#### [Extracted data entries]
---
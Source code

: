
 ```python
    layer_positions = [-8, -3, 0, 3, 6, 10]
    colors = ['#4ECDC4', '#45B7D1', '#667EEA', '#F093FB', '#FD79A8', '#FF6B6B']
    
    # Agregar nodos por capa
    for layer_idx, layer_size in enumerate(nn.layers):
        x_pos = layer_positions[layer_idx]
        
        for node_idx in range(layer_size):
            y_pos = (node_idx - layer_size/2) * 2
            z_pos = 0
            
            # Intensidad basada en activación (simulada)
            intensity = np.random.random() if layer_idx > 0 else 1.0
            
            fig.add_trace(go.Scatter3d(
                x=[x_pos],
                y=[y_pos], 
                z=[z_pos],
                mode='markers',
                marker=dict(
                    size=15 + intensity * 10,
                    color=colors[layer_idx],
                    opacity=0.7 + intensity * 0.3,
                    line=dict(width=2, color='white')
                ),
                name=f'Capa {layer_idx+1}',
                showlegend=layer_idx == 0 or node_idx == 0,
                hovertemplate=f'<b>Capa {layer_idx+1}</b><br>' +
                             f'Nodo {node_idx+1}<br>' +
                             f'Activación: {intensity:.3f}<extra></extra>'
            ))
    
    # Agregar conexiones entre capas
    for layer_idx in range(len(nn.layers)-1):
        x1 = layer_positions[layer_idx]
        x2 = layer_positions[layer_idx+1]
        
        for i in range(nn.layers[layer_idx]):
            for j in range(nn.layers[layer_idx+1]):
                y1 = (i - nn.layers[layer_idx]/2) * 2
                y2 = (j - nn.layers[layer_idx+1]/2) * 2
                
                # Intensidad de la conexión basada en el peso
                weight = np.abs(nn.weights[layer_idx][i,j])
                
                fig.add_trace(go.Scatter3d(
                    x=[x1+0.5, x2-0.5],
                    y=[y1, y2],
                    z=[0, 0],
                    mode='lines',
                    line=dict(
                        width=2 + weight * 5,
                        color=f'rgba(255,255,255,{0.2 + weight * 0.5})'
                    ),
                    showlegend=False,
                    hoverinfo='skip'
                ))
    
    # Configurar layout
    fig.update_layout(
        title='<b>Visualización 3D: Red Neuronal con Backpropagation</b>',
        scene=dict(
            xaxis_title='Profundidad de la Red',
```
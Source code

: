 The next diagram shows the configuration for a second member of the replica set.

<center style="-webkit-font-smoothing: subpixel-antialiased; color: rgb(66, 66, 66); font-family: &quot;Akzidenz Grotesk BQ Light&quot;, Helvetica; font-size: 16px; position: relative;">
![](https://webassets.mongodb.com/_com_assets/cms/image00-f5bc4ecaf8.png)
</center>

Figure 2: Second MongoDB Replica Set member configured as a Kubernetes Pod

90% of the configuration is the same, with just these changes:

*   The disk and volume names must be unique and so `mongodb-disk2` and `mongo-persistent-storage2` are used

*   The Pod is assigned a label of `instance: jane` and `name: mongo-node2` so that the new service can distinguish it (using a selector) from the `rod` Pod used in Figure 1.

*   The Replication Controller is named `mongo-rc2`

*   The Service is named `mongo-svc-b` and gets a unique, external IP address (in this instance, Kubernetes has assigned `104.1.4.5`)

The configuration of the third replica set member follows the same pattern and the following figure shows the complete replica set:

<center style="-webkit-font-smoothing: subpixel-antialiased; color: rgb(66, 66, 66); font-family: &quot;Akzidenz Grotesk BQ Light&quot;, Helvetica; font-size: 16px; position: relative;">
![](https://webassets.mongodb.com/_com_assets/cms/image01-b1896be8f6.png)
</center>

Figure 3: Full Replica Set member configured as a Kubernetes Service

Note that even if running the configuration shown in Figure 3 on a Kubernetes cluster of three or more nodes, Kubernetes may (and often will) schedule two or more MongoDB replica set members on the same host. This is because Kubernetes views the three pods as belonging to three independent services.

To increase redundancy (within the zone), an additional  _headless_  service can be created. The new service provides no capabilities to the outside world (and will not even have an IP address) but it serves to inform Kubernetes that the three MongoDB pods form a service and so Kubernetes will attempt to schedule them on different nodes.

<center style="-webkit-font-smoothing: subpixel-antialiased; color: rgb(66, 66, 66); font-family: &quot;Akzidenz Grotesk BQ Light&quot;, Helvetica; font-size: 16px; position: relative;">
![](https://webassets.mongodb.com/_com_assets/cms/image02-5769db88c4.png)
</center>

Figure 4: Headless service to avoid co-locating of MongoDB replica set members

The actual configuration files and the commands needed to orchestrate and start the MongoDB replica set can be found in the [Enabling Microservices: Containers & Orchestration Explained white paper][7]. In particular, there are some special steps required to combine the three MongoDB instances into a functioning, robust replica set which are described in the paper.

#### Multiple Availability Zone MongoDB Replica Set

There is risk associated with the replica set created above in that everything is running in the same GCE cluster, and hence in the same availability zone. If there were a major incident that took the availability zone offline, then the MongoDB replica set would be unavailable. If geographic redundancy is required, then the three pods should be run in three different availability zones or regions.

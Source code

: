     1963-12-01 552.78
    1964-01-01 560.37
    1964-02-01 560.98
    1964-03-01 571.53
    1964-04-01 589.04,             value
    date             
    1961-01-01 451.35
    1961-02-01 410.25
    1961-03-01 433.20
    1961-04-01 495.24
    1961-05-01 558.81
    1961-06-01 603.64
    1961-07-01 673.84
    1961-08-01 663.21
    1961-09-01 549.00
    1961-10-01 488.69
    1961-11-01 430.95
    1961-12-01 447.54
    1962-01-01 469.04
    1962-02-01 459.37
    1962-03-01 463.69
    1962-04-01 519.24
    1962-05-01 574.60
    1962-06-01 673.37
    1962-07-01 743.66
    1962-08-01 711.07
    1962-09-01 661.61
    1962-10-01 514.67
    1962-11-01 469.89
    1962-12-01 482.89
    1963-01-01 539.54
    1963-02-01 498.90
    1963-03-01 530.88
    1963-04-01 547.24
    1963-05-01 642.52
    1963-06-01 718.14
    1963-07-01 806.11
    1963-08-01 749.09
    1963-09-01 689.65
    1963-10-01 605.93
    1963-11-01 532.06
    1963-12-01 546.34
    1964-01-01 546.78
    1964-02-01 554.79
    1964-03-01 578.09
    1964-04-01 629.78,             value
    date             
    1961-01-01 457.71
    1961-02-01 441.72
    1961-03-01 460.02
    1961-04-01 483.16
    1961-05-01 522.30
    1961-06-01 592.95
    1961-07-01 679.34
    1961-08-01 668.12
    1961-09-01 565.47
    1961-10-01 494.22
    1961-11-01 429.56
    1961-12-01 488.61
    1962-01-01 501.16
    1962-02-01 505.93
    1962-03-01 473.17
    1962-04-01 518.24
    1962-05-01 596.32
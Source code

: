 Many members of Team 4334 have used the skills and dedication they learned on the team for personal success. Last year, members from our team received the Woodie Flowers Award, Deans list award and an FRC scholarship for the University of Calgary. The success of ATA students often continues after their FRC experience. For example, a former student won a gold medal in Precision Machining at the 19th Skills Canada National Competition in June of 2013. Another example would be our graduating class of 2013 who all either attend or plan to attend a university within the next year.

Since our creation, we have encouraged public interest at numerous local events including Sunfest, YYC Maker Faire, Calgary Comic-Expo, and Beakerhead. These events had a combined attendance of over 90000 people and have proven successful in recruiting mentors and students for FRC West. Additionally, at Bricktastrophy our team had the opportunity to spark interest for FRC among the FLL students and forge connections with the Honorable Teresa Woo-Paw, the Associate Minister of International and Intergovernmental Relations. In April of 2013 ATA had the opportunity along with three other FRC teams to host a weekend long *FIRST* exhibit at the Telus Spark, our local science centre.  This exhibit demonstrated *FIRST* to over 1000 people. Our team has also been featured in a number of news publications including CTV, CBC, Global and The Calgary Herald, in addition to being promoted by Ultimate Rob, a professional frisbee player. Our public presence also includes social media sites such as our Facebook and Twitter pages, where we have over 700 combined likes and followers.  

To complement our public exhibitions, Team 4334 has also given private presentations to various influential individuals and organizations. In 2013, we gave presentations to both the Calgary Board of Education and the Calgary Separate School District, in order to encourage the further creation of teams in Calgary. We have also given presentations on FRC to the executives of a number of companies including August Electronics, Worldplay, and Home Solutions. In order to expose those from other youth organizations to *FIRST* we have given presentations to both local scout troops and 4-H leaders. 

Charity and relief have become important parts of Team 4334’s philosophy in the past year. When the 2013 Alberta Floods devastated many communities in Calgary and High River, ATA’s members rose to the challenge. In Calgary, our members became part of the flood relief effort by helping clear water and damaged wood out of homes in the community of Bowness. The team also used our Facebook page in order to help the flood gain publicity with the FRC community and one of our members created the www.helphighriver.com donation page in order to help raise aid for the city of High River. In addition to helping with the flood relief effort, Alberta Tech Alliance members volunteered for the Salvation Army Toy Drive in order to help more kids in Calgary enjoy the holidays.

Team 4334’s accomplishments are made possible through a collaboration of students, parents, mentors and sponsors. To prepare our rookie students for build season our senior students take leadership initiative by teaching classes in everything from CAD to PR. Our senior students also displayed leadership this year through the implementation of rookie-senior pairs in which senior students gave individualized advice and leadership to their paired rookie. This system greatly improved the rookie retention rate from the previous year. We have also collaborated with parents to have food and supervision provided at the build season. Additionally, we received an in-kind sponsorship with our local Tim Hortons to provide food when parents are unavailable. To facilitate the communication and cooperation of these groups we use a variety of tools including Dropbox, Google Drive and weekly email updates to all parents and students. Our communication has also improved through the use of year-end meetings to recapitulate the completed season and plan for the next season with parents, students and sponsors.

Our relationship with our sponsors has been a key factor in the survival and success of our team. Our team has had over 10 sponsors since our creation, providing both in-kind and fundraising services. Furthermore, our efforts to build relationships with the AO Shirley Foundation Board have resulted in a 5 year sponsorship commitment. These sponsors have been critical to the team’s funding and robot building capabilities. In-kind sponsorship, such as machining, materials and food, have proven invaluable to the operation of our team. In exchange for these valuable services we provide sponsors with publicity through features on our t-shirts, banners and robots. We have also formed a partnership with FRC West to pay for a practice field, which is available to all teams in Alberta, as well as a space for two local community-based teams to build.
---
#### [What the exercise asks]
Search the records for the word "nodes" and copy out every line that holds it.

#### [Result for this task]
Note that even if running the configuration shown in Figure 3 on a Kubernetes cluster of three or more nodes, Kubernetes may (and often will) schedule two or more MongoDB replica set members on the same host. This is because Kubernetes views the three pods as belonging to three independent services.
To increase redundancy (within the zone), an additional  _headless_  service can be created. The new service provides no capabilities to the outside world (and will not even have an IP address) but it serves to inform Kubernetes that the three MongoDB pods form a service and so Kubernetes will attempt to schedule them on different nodes.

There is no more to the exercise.